The IRS was also to blame for the demise of the high-rollers. "Anybody who wins 10K or more must go to the cage and fill out a 1099 form, giving his social security number and other ID to the tax man. Few serious gamblers would put up with that kind of bullshit. They've taken their action to the offshore casinos, the Bahamas and places like that, where few questions are asked," George said.
Mexico's economic problems have also hit Vegas hard. "Many of the fat cats were from south of the border, guys who'd regularly hit town with suitcases full of cash and go for broke at the tables. But the tough times in Mexico have kept them many of them down on the farm."

Still, the casinos don't like to lose, not even to the squares. That much became evident when we hit the crap tables. A woman shooter was on a hot run and the look on the faces of the dealers and stickmen was not pretty. The woman, a hefty, middle-aged blonde, was raking in the chips for herself and the people who were betting on her. She threw the dice left-handed: fabulous combinations, boxcars, sixes the hard way, hitting everything she went for.

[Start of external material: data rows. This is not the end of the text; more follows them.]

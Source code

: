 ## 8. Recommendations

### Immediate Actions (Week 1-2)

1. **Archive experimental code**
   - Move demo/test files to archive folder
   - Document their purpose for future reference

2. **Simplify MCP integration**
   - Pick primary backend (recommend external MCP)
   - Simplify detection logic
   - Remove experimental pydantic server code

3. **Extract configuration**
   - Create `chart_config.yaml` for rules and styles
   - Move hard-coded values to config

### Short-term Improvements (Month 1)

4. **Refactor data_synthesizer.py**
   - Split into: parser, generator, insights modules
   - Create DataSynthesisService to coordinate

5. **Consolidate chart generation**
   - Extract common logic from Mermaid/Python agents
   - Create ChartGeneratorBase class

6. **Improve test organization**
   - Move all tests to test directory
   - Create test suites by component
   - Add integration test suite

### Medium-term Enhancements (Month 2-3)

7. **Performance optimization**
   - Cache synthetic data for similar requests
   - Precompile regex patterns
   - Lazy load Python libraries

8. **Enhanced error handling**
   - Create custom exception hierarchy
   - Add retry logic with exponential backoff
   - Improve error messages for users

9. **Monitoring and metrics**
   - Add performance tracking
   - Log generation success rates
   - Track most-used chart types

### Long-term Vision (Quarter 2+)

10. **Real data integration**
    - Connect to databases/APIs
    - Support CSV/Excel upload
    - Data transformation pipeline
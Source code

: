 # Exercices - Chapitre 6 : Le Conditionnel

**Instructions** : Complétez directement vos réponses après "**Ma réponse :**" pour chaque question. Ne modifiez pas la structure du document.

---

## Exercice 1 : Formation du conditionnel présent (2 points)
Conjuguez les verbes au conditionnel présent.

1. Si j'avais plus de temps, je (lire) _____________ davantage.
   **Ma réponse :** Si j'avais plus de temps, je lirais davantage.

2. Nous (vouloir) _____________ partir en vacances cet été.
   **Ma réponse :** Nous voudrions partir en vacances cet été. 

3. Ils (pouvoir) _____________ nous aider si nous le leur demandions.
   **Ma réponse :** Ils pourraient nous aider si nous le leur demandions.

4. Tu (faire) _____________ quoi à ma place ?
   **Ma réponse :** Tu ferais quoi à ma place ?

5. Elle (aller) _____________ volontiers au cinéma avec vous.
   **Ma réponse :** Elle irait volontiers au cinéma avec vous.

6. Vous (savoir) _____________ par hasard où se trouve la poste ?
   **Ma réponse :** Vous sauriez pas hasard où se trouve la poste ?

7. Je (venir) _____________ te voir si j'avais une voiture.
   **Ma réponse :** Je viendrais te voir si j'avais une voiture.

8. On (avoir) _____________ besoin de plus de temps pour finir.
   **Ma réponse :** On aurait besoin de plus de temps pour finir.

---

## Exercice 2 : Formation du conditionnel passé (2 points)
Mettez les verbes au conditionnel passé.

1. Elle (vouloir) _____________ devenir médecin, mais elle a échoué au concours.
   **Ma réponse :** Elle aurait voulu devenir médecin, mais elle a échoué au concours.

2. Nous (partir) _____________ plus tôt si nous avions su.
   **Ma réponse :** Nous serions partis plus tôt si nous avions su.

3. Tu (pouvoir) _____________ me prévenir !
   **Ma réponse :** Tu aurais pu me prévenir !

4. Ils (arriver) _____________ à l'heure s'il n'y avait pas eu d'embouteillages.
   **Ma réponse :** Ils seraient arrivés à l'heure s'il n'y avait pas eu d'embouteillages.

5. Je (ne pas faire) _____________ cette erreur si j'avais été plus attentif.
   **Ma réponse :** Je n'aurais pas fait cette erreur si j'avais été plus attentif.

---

"Should we get in on the action and bet on her?" I asked George. "Maybe we can make a few bucks."

"Go ahead if you want," he said. "But I don't gamble. Anybody who tries to beat the casino is nuts. It's like holding a loaded gun to your head."

When the woman finally crapped out and went to cash in her chips, George said, "If she's smart she'll leave Vegas right now, because that's the only way she'll hang on to her winnings. The word is already out on her. Every casino in town knows how much she's won and what she looks like. If she sits down anywhere else they'll be ready for her, ready to put their best team on her, real killers, pit men who almost never lose."

"Will they cheat her out of her winnings?"

"The casinos don't cheat any longer," George said, "but they'll do everything short of cheating to take your dough. I've seen them changes dealers six times in twenty minutes to try and stop a hot blackjack player. The player screamed bloody murder, but the house makes the rules and he had to play by them."
"They'll pull every trick in the book," George added. "They'll spike your drink with triple shots of whiskey and have it served by a half-naked waitress with tremendous boobs--anything to distract you, interrupt your rhythm, fuck up your luck."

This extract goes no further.